1. Schools like life are competitive. Kids whose parents are successful have an interest in sabotaging other kids learning. There are many ways apart from direct bullying that this is achieved. Teachers are easily embroiled. It makes their duties easier and less complex if they only have to teach rich kids with POWERFUL parents who $donate. Its no figment, I lived through this.

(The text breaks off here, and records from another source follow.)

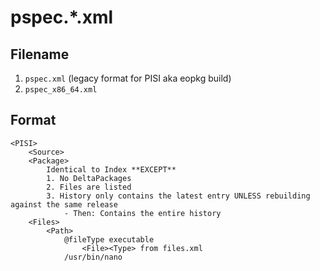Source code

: # pspec.*.xml

## Filename

1. `pspec.xml` (legacy format for PISI aka eopkg build)
2. `pspec_x86_64.xml`

## Format

```
<PISI>
    <Source>
    <Package>
        Identical to Index **EXCEPT**
        1. No DeltaPackages
        2. Files are listed
        3. History only contains the latest entry UNLESS rebuilding against the same release
            - Then: Contains the entire history
    <Files>
        <Path>
            @fileType executable
                <File><Type> from files.xml
            /usr/bin/nano
```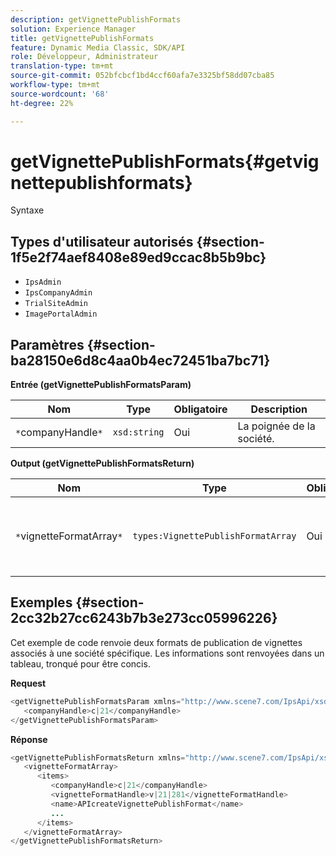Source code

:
 ```yaml
---
description: getVignettePublishFormats
solution: Experience Manager
title: getVignettePublishFormats
feature: Dynamic Media Classic, SDK/API
role: Développeur, Administrateur
translation-type: tm+mt
source-git-commit: 052bfcbcf1bd4ccf60afa7e3325bf58dd07cba85
workflow-type: tm+mt
source-wordcount: '68'
ht-degree: 22%

---
```



# getVignettePublishFormats{#getvignettepublishformats}

Syntaxe

## Types d&#39;utilisateur autorisés {#section-1f5e2f74aef8408e89ed9ccac8b5b9bc}

* `IpsAdmin`
* `IpsCompanyAdmin`
* `TrialSiteAdmin`
* `ImagePortalAdmin`

## Paramètres {#section-ba28150e6d8c4aa0b4ec72451ba7bc71}

**Entrée (getVignettePublishFormatsParam)**

| Nom | Type | Obligatoire | Description |
|---|---|---|---|
| `*`companyHandle`*` | `xsd:string` | Oui | La poignée de la société. |

**Output (getVignettePublishFormatsReturn)**

| Nom | Type | Obligatoire | Description |
|---|---|---|---|
| `*`vignetteFormatArray`*` | `types:VignettePublishFormatArray` | Oui | Tableau des formats de publication de vignettes. |

## Exemples {#section-2cc32b27cc6243b7b3e273cc05996226}

Cet exemple de code renvoie deux formats de publication de vignettes associés à une société spécifique. Les informations sont renvoyées dans un tableau, tronqué pour être concis.

**Request**

```java
<getVignettePublishFormatsParam xmlns="http://www.scene7.com/IpsApi/xsd/2008-01-15">
   <companyHandle>c|21</companyHandle>
</getVignettePublishFormatsParam>
```

**Réponse**

```java
<getVignettePublishFormatsReturn xmlns="http://www.scene7.com/IpsApi/xsd/2008-01-15">
   <vignetteFormatArray>
      <items>
         <companyHandle>c|21</companyHandle>
         <vignetteFormatHandle>v|21|281</vignetteFormatHandle>
         <name>APIcreateVignettePublishFormat</name>
         ...
      </items>
   </vignetteFormatArray>
</getVignettePublishFormatsReturn>
```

2.Knowledge, even at basic high school levels is a COMMODITY and the best WORKED EXAMPLES in any subject are closely guarded by teachers and students alike. If everyone is taught all the tricks of the trade, there is no KUDOS for students or teachers. The Internet version is book publishers like SPRINGER. Any REAL working knowledge of school courses (or University subject matter) involves extra curricular text books that cost far too much for libraries (Fisher Library is appalling), let alone students. In one stroke this makes the INTERNET and Libraries massive intellectual wastelands. All the good stuff is for sale and what is left is not coherent enough to be effective in learning Curriculum subjects. IE stuff is missing unless you can pay big money!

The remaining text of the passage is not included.